PROBLEM TO SOLVE: Copy every entry as is. Leave images out.

┌────────

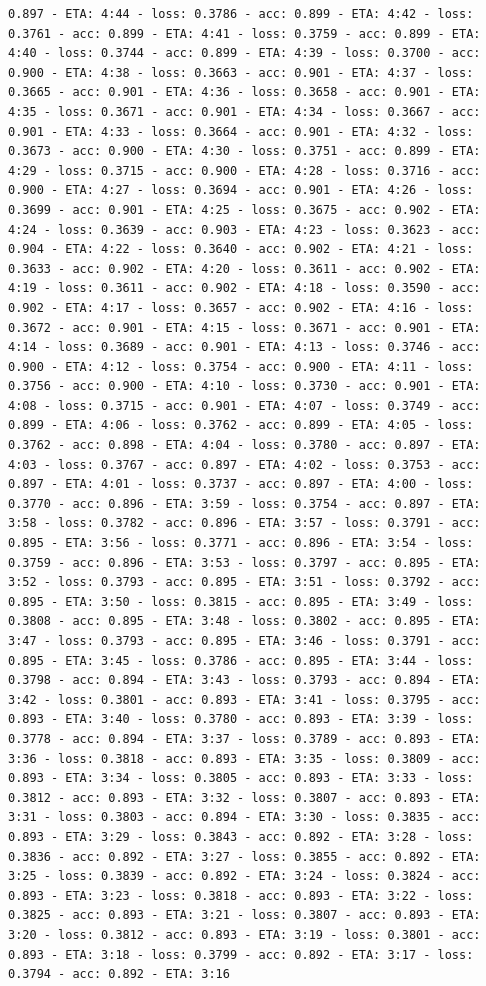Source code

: \documentclass[11pt]{article}
\begin{document}
\begin{Verbatim}[commandchars=\\\{\}]
0.897 - ETA: 4:44 - loss: 0.3786 - acc: 0.899 - ETA: 4:42 - loss: 0.3761 - acc: 0.899 - ETA: 4:41 - loss: 0.3759 - acc: 0.899 - ETA: 4:40 - loss: 0.3744 - acc: 0.899 - ETA: 4:39 - loss: 0.3700 - acc: 0.900 - ETA: 4:38 - loss: 0.3663 - acc: 0.901 - ETA: 4:37 - loss: 0.3665 - acc: 0.901 - ETA: 4:36 - loss: 0.3658 - acc: 0.901 - ETA: 4:35 - loss: 0.3671 - acc: 0.901 - ETA: 4:34 - loss: 0.3667 - acc: 0.901 - ETA: 4:33 - loss: 0.3664 - acc: 0.901 - ETA: 4:32 - loss: 0.3673 - acc: 0.900 - ETA: 4:30 - loss: 0.3751 - acc: 0.899 - ETA: 4:29 - loss: 0.3715 - acc: 0.900 - ETA: 4:28 - loss: 0.3716 - acc: 0.900 - ETA: 4:27 - loss: 0.3694 - acc: 0.901 - ETA: 4:26 - loss: 0.3699 - acc: 0.901 - ETA: 4:25 - loss: 0.3675 - acc: 0.902 - ETA: 4:24 - loss: 0.3639 - acc: 0.903 - ETA: 4:23 - loss: 0.3623 - acc: 0.904 - ETA: 4:22 - loss: 0.3640 - acc: 0.902 - ETA: 4:21 - loss: 0.3633 - acc: 0.902 - ETA: 4:20 - loss: 0.3611 - acc: 0.902 - ETA: 4:19 - loss: 0.3611 - acc: 0.902 - ETA: 4:18 - loss: 0.3590 - acc: 0.902 - ETA: 4:17 - loss: 0.3657 - acc: 0.902 - ETA: 4:16 - loss: 0.3672 - acc: 0.901 - ETA: 4:15 - loss: 0.3671 - acc: 0.901 - ETA: 4:14 - loss: 0.3689 - acc: 0.901 - ETA: 4:13 - loss: 0.3746 - acc: 0.900 - ETA: 4:12 - loss: 0.3754 - acc: 0.900 - ETA: 4:11 - loss: 0.3756 - acc: 0.900 - ETA: 4:10 - loss: 0.3730 - acc: 0.901 - ETA: 4:08 - loss: 0.3715 - acc: 0.901 - ETA: 4:07 - loss: 0.3749 - acc: 0.899 - ETA: 4:06 - loss: 0.3762 - acc: 0.899 - ETA: 4:05 - loss: 0.3762 - acc: 0.898 - ETA: 4:04 - loss: 0.3780 - acc: 0.897 - ETA: 4:03 - loss: 0.3767 - acc: 0.897 - ETA: 4:02 - loss: 0.3753 - acc: 0.897 - ETA: 4:01 - loss: 0.3737 - acc: 0.897 - ETA: 4:00 - loss: 0.3770 - acc: 0.896 - ETA: 3:59 - loss: 0.3754 - acc: 0.897 - ETA: 3:58 - loss: 0.3782 - acc: 0.896 - ETA: 3:57 - loss: 0.3791 - acc: 0.895 - ETA: 3:56 - loss: 0.3771 - acc: 0.896 - ETA: 3:54 - loss: 0.3759 - acc: 0.896 - ETA: 3:53 - loss: 0.3797 - acc: 0.895 - ETA: 3:52 - loss: 0.3793 - acc: 0.895 - ETA: 3:51 - loss: 0.3792 - acc: 0.895 - ETA: 3:50 - loss: 0.3815 - acc: 0.895 - ETA: 3:49 - loss: 0.3808 - acc: 0.895 - ETA: 3:48 - loss: 0.3802 - acc: 0.895 - ETA: 3:47 - loss: 0.3793 - acc: 0.895 - ETA: 3:46 - loss: 0.3791 - acc: 0.895 - ETA: 3:45 - loss: 0.3786 - acc: 0.895 - ETA: 3:44 - loss: 0.3798 - acc: 0.894 - ETA: 3:43 - loss: 0.3793 - acc: 0.894 - ETA: 3:42 - loss: 0.3801 - acc: 0.893 - ETA: 3:41 - loss: 0.3795 - acc: 0.893 - ETA: 3:40 - loss: 0.3780 - acc: 0.893 - ETA: 3:39 - loss: 0.3778 - acc: 0.894 - ETA: 3:37 - loss: 0.3789 - acc: 0.893 - ETA: 3:36 - loss: 0.3818 - acc: 0.893 - ETA: 3:35 - loss: 0.3809 - acc: 0.893 - ETA: 3:34 - loss: 0.3805 - acc: 0.893 - ETA: 3:33 - loss: 0.3812 - acc: 0.893 - ETA: 3:32 - loss: 0.3807 - acc: 0.893 - ETA: 3:31 - loss: 0.3803 - acc: 0.894 - ETA: 3:30 - loss: 0.3835 - acc: 0.893 - ETA: 3:29 - loss: 0.3843 - acc: 0.892 - ETA: 3:28 - loss: 0.3836 - acc: 0.892 - ETA: 3:27 - loss: 0.3855 - acc: 0.892 - ETA: 3:25 - loss: 0.3839 - acc: 0.892 - ETA: 3:24 - loss: 0.3824 - acc: 0.893 - ETA: 3:23 - loss: 0.3818 - acc: 0.893 - ETA: 3:22 - loss: 0.3825 - acc: 0.893 - ETA: 3:21 - loss: 0.3807 - acc: 0.893 - ETA: 3:20 - loss: 0.3812 - acc: 0.893 - ETA: 3:19 - loss: 0.3801 - acc: 0.893 - ETA: 3:18 - loss: 0.3799 - acc: 0.892 - ETA: 3:17 - loss: 0.3794 - acc: 0.892 - ETA: 3:16 
\end{Verbatim}
\end{document}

└────────

WRITTEN ANSWER:
Source code

: \documentclass[11pt]{article}
\begin{document}
\begin{Verbatim}[commandchars=\\\{\}]
0.897 - ETA: 4:44 - loss: 0.3786 - acc: 0.899 - ETA: 4:42 - loss: 0.3761 - acc: 0.899 - ETA: 4:41 - loss: 0.3759 - acc: 0.899 - ETA: 4:40 - loss: 0.3744 - acc: 0.899 - ETA: 4:39 - loss: 0.3700 - acc: 0.900 - ETA: 4:38 - loss: 0.3663 - acc: 0.901 - ETA: 4:37 - loss: 0.3665 - acc: 0.901 - ETA: 4:36 - loss: 0.3658 - acc: 0.901 - ETA: 4:35 - loss: 0.3671 - acc: 0.901 - ETA: 4:34 - loss: 0.3667 - acc: 0.901 - ETA: 4:33 - loss: 0.3664 - acc: 0.901 - ETA: 4:32 - loss: 0.3673 - acc: 0.900 - ETA: 4:30 - loss: 0.3751 - acc: 0.899 - ETA: 4:29 - loss: 0.3715 - acc: 0.900 - ETA: 4:28 - loss: 0.3716 - acc: 0.900 - ETA: 4:27 - loss: 0.3694 - acc: 0.901 - ETA: 4:26 - loss: 0.3699 - acc: 0.901 - ETA: 4:25 - loss: 0.3675 - acc: 0.902 - ETA: 4:24 - loss: 0.3639 - acc: 0.903 - ETA: 4:23 - loss: 0.3623 - acc: 0.904 - ETA: 4:22 - loss: 0.3640 - acc: 0.902 - ETA: 4:21 - loss: 0.3633 - acc: 0.902 - ETA: 4:20 - loss: 0.3611 - acc: 0.902 - ETA: 4:19 - loss: 0.3611 - acc: 0.902 - ETA: 4:18 - loss: 0.3590 - acc: 0.902 - ETA: 4:17 - loss: 0.3657 - acc: 0.902 - ETA: 4:16 - loss: 0.3672 - acc: 0.901 - ETA: 4:15 - loss: 0.3671 - acc: 0.901 - ETA: 4:14 - loss: 0.3689 - acc: 0.901 - ETA: 4:13 - loss: 0.3746 - acc: 0.900 - ETA: 4:12 - loss: 0.3754 - acc: 0.900 - ETA: 4:11 - loss: 0.3756 - acc: 0.900 - ETA: 4:10 - loss: 0.3730 - acc: 0.901 - ETA: 4:08 - loss: 0.3715 - acc: 0.901 - ETA: 4:07 - loss: 0.3749 - acc: 0.899 - ETA: 4:06 - loss: 0.3762 - acc: 0.899 - ETA: 4:05 - loss: 0.3762 - acc: 0.898 - ETA: 4:04 - loss: 0.3780 - acc: 0.897 - ETA: 4:03 - loss: 0.3767 - acc: 0.897 - ETA: 4:02 - loss: 0.3753 - acc: 0.897 - ETA: 4:01 - loss: 0.3737 - acc: 0.897 - ETA: 4:00 - loss: 0.3770 - acc: 0.896 - ETA: 3:59 - loss: 0.3754 - acc: 0.897 - ETA: 3:58 - loss: 0.3782 - acc: 0.896 - ETA: 3:57 - loss: 0.3791 - acc: 0.895 - ETA: 3:56 - loss: 0.3771 - acc: 0.896 - ETA: 3:54 - loss: 0.3759 - acc: 0.896 - ETA: 3:53 - loss: 0.3797 - acc: 0.895 - ETA: 3:52 - loss: 0.3793 - acc: 0.895 - ETA: 3:51 - loss: 0.3792 - acc: 0.895 - ETA: 3:50 - loss: 0.3815 - acc: 0.895 - ETA: 3:49 - loss: 0.3808 - acc: 0.895 - ETA: 3:48 - loss: 0.3802 - acc: 0.895 - ETA: 3:47 - loss: 0.3793 - acc: 0.895 - ETA: 3:46 - loss: 0.3791 - acc: 0.895 - ETA: 3:45 - loss: 0.3786 - acc: 0.895 - ETA: 3:44 - loss: 0.3798 - acc: 0.894 - ETA: 3:43 - loss: 0.3793 - acc: 0.894 - ETA: 3:42 - loss: 0.3801 - acc: 0.893 - ETA: 3:41 - loss: 0.3795 - acc: 0.893 - ETA: 3:40 - loss: 0.3780 - acc: 0.893 - ETA: 3:39 - loss: 0.3778 - acc: 0.894 - ETA: 3:37 - loss: 0.3789 - acc: 0.893 - ETA: 3:36 - loss: 0.3818 - acc: 0.893 - ETA: 3:35 - loss: 0.3809 - acc: 0.893 - ETA: 3:34 - loss: 0.3805 - acc: 0.893 - ETA: 3:33 - loss: 0.3812 - acc: 0.893 - ETA: 3:32 - loss: 0.3807 - acc: 0.893 - ETA: 3:31 - loss: 0.3803 - acc: 0.894 - ETA: 3:30 - loss: 0.3835 - acc: 0.893 - ETA: 3:29 - loss: 0.3843 - acc: 0.892 - ETA: 3:28 - loss: 0.3836 - acc: 0.892 - ETA: 3:27 - loss: 0.3855 - acc: 0.892 - ETA: 3:25 - loss: 0.3839 - acc: 0.892 - ETA: 3:24 - loss: 0.3824 - acc: 0.893 - ETA: 3:23 - loss: 0.3818 - acc: 0.893 - ETA: 3:22 - loss: 0.3825 - acc: 0.893 - ETA: 3:21 - loss: 0.3807 - acc: 0.893 - ETA: 3:20 - loss: 0.3812 - acc: 0.893 - ETA: 3:19 - loss: 0.3801 - acc: 0.893 - ETA: 3:18 - loss: 0.3799 - acc: 0.892 - ETA: 3:17 - loss: 0.3794 - acc: 0.892 - ETA: 3:16 
\end{Verbatim}
\end{document}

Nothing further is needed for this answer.